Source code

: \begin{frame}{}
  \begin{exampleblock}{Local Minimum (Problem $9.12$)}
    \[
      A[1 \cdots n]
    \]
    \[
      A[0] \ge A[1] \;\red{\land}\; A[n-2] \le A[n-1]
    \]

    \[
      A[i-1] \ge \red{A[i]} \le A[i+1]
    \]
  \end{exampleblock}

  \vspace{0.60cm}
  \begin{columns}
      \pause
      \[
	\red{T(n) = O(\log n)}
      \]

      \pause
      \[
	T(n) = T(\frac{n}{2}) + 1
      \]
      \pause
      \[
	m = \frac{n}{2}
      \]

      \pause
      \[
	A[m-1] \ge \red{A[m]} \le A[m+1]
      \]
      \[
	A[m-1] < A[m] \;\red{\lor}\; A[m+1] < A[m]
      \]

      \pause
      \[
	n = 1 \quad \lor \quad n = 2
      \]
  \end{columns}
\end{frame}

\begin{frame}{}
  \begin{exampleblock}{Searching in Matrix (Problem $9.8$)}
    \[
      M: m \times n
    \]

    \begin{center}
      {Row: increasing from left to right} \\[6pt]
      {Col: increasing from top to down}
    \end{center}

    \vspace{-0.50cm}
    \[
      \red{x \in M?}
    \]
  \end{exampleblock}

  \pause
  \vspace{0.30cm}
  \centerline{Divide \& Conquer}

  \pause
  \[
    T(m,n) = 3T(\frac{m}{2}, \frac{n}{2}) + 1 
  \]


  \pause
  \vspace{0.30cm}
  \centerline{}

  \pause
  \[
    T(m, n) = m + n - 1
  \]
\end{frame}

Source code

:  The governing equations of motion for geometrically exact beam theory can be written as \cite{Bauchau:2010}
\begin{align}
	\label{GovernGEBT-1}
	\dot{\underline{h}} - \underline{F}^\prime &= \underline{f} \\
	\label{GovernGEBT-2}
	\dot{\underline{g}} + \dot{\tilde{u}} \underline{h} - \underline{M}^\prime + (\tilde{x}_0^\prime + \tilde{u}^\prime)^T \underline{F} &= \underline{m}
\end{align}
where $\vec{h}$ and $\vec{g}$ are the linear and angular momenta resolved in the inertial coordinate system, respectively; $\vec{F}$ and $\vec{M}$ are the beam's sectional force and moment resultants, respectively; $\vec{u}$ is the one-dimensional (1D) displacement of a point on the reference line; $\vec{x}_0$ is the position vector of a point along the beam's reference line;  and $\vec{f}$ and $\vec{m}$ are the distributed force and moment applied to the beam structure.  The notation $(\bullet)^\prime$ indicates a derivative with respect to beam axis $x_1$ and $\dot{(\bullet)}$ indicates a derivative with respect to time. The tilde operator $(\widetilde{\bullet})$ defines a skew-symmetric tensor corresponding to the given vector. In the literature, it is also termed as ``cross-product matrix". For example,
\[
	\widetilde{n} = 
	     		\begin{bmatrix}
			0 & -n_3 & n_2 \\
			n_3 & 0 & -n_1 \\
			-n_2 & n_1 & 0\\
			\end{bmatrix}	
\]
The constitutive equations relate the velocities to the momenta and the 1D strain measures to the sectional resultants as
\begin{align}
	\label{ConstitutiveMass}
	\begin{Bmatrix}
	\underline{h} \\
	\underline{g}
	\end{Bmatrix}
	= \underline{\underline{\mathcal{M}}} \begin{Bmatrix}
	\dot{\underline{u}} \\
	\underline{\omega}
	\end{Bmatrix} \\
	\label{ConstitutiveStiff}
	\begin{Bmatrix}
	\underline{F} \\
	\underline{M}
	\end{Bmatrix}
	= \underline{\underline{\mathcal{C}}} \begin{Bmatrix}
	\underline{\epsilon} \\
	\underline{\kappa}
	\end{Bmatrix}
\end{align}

* [Task brief]: Each entry must be reproduced exactly, with nothing added or dropped.

* [Reply to the exercise]:
Source code

: \begin{frame}{}
  \begin{exampleblock}{Local Minimum (Problem $9.12$)}
    \[
      A[1 \cdots n]
    \]
    \[
      A[0] \ge A[1] \;\red{\land}\; A[n-2] \le A[n-1]
    \]

    \[
      A[i-1] \ge \red{A[i]} \le A[i+1]
    \]
  \end{exampleblock}

  \vspace{0.60cm}
  \begin{columns}
      \pause
      \[
	\red{T(n) = O(\log n)}
      \]

      \pause
      \[
	T(n) = T(\frac{n}{2}) + 1
      \]
      \pause
      \[
	m = \frac{n}{2}
      \]

      \pause
      \[
	A[m-1] \ge \red{A[m]} \le A[m+1]
      \]
      \[
	A[m-1] < A[m] \;\red{\lor}\; A[m+1] < A[m]
      \]

      \pause
      \[
	n = 1 \quad \lor \quad n = 2
      \]
  \end{columns}
\end{frame}

\begin{frame}{}
  \begin{exampleblock}{Searching in Matrix (Problem $9.8$)}
    \[
      M: m \times n
    \]

    \begin{center}
      {Row: increasing from left to right} \\[6pt]
      {Col: increasing from top to down}
    \end{center}

    \vspace{-0.50cm}
    \[
      \red{x \in M?}
    \]
  \end{exampleblock}

  \pause
  \vspace{0.30cm}
  \centerline{Divide \& Conquer}

  \pause
  \[
    T(m,n) = 3T(\frac{m}{2}, \frac{n}{2}) + 1 
  \]


  \pause
  \vspace{0.30cm}
  \centerline{}

  \pause
  \[
    T(m, n) = m + n - 1
  \]
\end{frame}

Source code

:  The governing equations of motion for geometrically exact beam theory can be written as \cite{Bauchau:2010}
\begin{align}
	\label{GovernGEBT-1}
	\dot{\underline{h}} - \underline{F}^\prime &= \underline{f} \\
	\label{GovernGEBT-2}
	\dot{\underline{g}} + \dot{\tilde{u}} \underline{h} - \underline{M}^\prime + (\tilde{x}_0^\prime + \tilde{u}^\prime)^T \underline{F} &= \underline{m}
\end{align}
where $\vec{h}$ and $\vec{g}$ are the linear and angular momenta resolved in the inertial coordinate system, respectively; $\vec{F}$ and $\vec{M}$ are the beam's sectional force and moment resultants, respectively; $\vec{u}$ is the one-dimensional (1D) displacement of a point on the reference line; $\vec{x}_0$ is the position vector of a point along the beam's reference line;  and $\vec{f}$ and $\vec{m}$ are the distributed force and moment applied to the beam structure.  The notation $(\bullet)^\prime$ indicates a derivative with respect to beam axis $x_1$ and $\dot{(\bullet)}$ indicates a derivative with respect to time. The tilde operator $(\widetilde{\bullet})$ defines a skew-symmetric tensor corresponding to the given vector. In the literature, it is also termed as ``cross-product matrix". For example,
\[
	\widetilde{n} = 
	     		\begin{bmatrix}
			0 & -n_3 & n_2 \\
			n_3 & 0 & -n_1 \\
			-n_2 & n_1 & 0\\
			\end{bmatrix}	
\]
The constitutive equations relate the velocities to the momenta and the 1D strain measures to the sectional resultants as
\begin{align}
	\label{ConstitutiveMass}
	\begin{Bmatrix}
	\underline{h} \\
	\underline{g}
	\end{Bmatrix}
	= \underline{\underline{\mathcal{M}}} \begin{Bmatrix}
	\dot{\underline{u}} \\
	\underline{\omega}
	\end{Bmatrix} \\
	\label{ConstitutiveStiff}
	\begin{Bmatrix}
	\underline{F} \\
	\underline{M}
	\end{Bmatrix}
	= \underline{\underline{\mathcal{C}}} \begin{Bmatrix}
	\underline{\epsilon} \\
	\underline{\kappa}
	\end{Bmatrix}
\end{align}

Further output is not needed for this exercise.